# Task statement:
Since the records include pictures, leave those out while you reproduce exactly and only the lines from the one containing "This repo contains" through the one containing "Description: $N, your", inclusive.

= = =

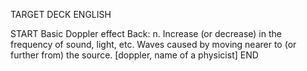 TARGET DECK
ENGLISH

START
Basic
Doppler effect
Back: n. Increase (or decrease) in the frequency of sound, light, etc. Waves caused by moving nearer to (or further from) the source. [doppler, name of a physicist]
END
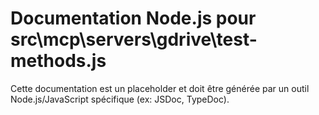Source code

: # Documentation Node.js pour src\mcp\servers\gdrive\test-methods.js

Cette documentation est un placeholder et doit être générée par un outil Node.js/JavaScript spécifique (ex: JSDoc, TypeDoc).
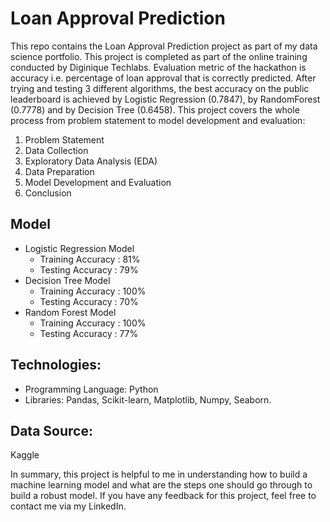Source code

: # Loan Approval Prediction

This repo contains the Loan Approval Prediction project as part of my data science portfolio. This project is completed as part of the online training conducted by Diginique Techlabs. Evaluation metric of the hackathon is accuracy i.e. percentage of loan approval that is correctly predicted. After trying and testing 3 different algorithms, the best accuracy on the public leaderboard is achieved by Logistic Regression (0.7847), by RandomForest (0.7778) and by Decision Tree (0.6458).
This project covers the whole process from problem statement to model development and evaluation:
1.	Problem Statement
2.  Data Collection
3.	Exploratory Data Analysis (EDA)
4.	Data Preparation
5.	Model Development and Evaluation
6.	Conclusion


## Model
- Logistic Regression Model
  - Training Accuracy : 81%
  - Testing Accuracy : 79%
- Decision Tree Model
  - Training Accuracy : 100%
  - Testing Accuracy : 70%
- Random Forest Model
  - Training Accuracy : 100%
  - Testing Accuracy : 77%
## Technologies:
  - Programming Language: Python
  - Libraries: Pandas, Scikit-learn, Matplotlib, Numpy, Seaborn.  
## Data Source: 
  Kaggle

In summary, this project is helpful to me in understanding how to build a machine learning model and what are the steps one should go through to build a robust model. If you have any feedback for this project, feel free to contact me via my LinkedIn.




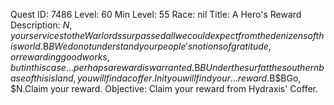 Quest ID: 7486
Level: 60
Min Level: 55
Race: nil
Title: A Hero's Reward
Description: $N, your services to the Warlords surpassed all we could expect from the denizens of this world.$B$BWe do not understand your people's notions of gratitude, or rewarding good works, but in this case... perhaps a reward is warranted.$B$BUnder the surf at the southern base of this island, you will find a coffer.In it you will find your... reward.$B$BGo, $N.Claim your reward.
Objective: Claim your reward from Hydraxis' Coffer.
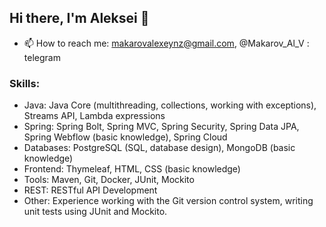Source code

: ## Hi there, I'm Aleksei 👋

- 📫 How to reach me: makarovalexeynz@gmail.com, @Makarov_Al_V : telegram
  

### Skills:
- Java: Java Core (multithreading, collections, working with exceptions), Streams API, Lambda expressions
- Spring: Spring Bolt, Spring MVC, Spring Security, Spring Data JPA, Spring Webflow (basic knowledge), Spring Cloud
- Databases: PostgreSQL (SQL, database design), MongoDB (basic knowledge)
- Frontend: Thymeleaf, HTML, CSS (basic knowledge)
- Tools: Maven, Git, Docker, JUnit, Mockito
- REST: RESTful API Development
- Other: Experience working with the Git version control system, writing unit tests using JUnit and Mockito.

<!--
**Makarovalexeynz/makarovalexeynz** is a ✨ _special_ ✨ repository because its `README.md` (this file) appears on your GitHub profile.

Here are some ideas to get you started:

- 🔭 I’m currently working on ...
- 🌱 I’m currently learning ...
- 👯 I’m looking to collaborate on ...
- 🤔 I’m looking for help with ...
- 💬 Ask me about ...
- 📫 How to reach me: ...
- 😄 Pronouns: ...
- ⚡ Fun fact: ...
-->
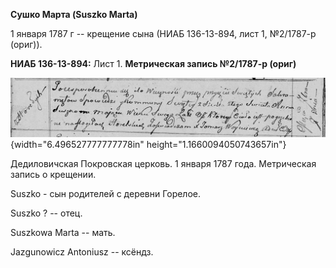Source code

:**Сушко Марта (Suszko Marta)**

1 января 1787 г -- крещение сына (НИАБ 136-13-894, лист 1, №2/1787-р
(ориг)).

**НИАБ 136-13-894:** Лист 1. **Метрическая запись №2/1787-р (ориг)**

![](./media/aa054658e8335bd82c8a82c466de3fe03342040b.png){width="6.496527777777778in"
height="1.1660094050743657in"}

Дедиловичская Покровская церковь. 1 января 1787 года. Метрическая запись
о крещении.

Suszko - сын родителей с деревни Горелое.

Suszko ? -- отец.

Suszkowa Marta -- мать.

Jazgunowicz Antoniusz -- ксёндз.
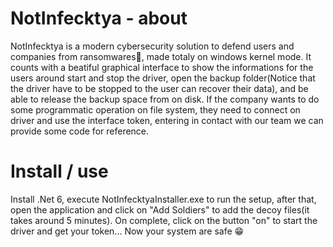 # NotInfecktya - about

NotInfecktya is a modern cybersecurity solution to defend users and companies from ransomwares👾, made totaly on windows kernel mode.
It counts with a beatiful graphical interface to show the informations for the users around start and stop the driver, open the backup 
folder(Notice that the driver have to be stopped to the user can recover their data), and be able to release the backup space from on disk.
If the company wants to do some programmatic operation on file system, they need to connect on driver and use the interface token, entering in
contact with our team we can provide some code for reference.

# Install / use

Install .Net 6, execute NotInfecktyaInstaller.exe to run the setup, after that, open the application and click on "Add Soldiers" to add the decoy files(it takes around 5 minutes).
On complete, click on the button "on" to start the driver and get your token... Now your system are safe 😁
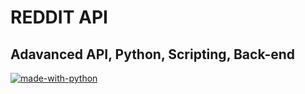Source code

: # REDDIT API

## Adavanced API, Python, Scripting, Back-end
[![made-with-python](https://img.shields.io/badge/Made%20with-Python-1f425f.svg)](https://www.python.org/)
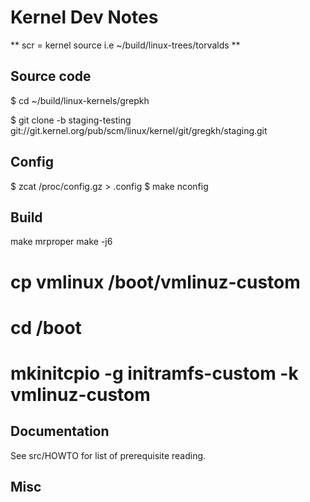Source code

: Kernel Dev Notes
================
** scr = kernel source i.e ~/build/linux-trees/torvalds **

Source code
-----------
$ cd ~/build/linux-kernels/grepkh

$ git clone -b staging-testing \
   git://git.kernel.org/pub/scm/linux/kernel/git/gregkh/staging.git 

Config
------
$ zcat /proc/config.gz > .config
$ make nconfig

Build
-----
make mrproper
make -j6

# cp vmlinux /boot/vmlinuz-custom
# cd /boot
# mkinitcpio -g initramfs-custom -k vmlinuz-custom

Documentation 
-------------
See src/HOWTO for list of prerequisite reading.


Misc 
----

= = =

# Output for this task:
This repo contains the Loan Approval Prediction project as part of my data science portfolio. This project is completed as part of the online training conducted by Diginique Techlabs. Evaluation metric of the hackathon is accuracy i.e. percentage of loan approval that is correctly predicted. After trying and testing 3 different algorithms, the best accuracy on the public leaderboard is achieved by Logistic Regression (0.7847), by RandomForest (0.7778) and by Decision Tree (0.6458).
This project covers the whole process from problem statement to model development and evaluation:
1.	Problem Statement
2.  Data Collection
3.	Exploratory Data Analysis (EDA)
4.	Data Preparation
5.	Model Development and Evaluation
6.	Conclusion


## Model
- Logistic Regression Model
  - Training Accuracy : 81%
  - Testing Accuracy : 79%
- Decision Tree Model
  - Training Accuracy : 100%
  - Testing Accuracy : 70%
- Random Forest Model
  - Training Accuracy : 100%
  - Testing Accuracy : 77%
## Technologies:
  - Programming Language: Python
  - Libraries: Pandas, Scikit-learn, Matplotlib, Numpy, Seaborn.  
## Data Source: 
  Kaggle

In summary, this project is helpful to me in understanding how to build a machine learning model and what are the steps one should go through to build a robust model. If you have any feedback for this project, feel free to contact me via my LinkedIn.




 Quest ID: 7486
Level: 60
Min Level: 55
Race: nil
Title: A Hero's Reward
Description: $N, your services to the Warlords surpassed all we could expect from the denizens of this world.$B$BWe do not understand your people's notions of gratitude, or rewarding good works, but in this case... perhaps a reward is warranted.$B$BUnder the surf at the southern base of this island, you will find a coffer.In it you will find your... reward.$B$BGo, $N.Claim your reward.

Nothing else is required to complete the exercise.